Soldiers from the Nineveh Plains Protection Units, a military organization created last year in Iraq to defend and retake Assyrian Christian land conquered by Islamic State (photo credit: JNS.ORG)
Soldiers from the Nineveh Plains Protection Units, a military organization created last year in Iraq to defend and retake Assyrian Christian land conquered by Islamic State
(photo credit: JNS.ORG)
Since the beginning of the year, the Iraqi governorate of Diyala, near Baghdad, which has a Sunni majority, has been witnessing severe ethnic cleansing of its Sunni citizens by Shi’ite militias backed by Iran.
Now, more than two weeks into the Shi'ite violence, tribal leaders and human rights activists in the region are demanding that the international community intervene immediately to stop the atrocities, which according to them, are as severe as the Syrian siege on Madaya.

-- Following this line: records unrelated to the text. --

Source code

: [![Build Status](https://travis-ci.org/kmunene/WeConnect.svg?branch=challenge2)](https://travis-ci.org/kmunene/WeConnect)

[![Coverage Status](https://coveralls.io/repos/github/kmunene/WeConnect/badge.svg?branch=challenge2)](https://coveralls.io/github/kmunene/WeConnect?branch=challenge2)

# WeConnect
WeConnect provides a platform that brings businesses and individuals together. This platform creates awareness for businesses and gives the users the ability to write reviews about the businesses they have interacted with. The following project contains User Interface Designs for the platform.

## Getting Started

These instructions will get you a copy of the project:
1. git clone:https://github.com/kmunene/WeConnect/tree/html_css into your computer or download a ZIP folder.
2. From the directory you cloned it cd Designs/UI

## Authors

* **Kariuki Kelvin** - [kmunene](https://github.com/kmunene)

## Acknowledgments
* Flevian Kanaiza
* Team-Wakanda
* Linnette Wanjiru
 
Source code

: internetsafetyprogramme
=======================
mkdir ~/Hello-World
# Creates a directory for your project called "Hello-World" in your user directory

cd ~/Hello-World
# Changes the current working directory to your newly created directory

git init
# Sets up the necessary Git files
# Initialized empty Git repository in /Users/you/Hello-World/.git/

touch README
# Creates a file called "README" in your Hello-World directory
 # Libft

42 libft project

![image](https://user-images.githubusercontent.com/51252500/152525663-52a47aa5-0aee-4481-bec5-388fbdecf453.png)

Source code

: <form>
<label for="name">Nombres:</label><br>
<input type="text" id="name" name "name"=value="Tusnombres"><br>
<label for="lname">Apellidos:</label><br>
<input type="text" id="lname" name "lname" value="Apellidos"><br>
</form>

The governorate was liberated from ISIS' hold by the Iraqi army on January 2015, but the Shi’ite militias, named the Popular Mobilization Units (al-Hashd al-Shaabi in Arabic) soon seized it.
In recent weeks, Diyala, and especially the town of Muqdadiyah, has joined the list of governorates captured by the PMU after being liberated from ISIS in which ethnic cleansing of Sunnis is taking place. The Shi’ite militias that regard local Sunnis as ISIS collaborators blow off steam by executing hundreds of Muqdadiyah's Sunni citizens, bombing dozens of Sunni mosques and closing many others, and taking part in coercive expulsion of Sunnis from their homes.
Media reporters covering the atrocities have also been targets of the PMU. After killing a reporter and a photographer who worked for a local news channel in Diyala, the Shi'ite militias sent threatening messages to local Iraqi media to prevent them from reporting on the events. Their efforts have already borne fruit, as several reporters in Diyala have announced their resignation.
Sunni activists in the governorate blame Iran for the atrocities, claiming that it aspires to change the demography of Diyala, which is the Iraqi governorate closest to Iran and gives the latter a direct route into Baghdad.
But it is not only Iran that is viewed as the responsible party for massacres of Sunnis in Diyala. The American administration is also blamed for doing nothing but denouncing the atrocities, while simultaneously "killing Sunnis" with its own hands in the guise of fighting ISIS.
The UN is also regarded as responsible, since it has not done anything to stop the atrocities, even though it watches the events closely since it has an office in Baghdad. Local activists have initiated a new campaign on social networks, attacking the UN, with the hashtag "Diyala is annihilated with the UN's inspection."
Even the Iraqi government does not escape blame in this story. The secretary general of the organization of Sunni preachers in Iraq blames Haider al-Abadi's government for facilitating the PMU's operations to serve the aspirations of the Iranian regime.
Suspicions regarding cooperation between the Shi'ite militias and the Iraqi government appear to be well-based, as the latter has not done anything to expel the Shi'ite forces from Diyala and replace them with its own forces, even though it is possible for it to do so.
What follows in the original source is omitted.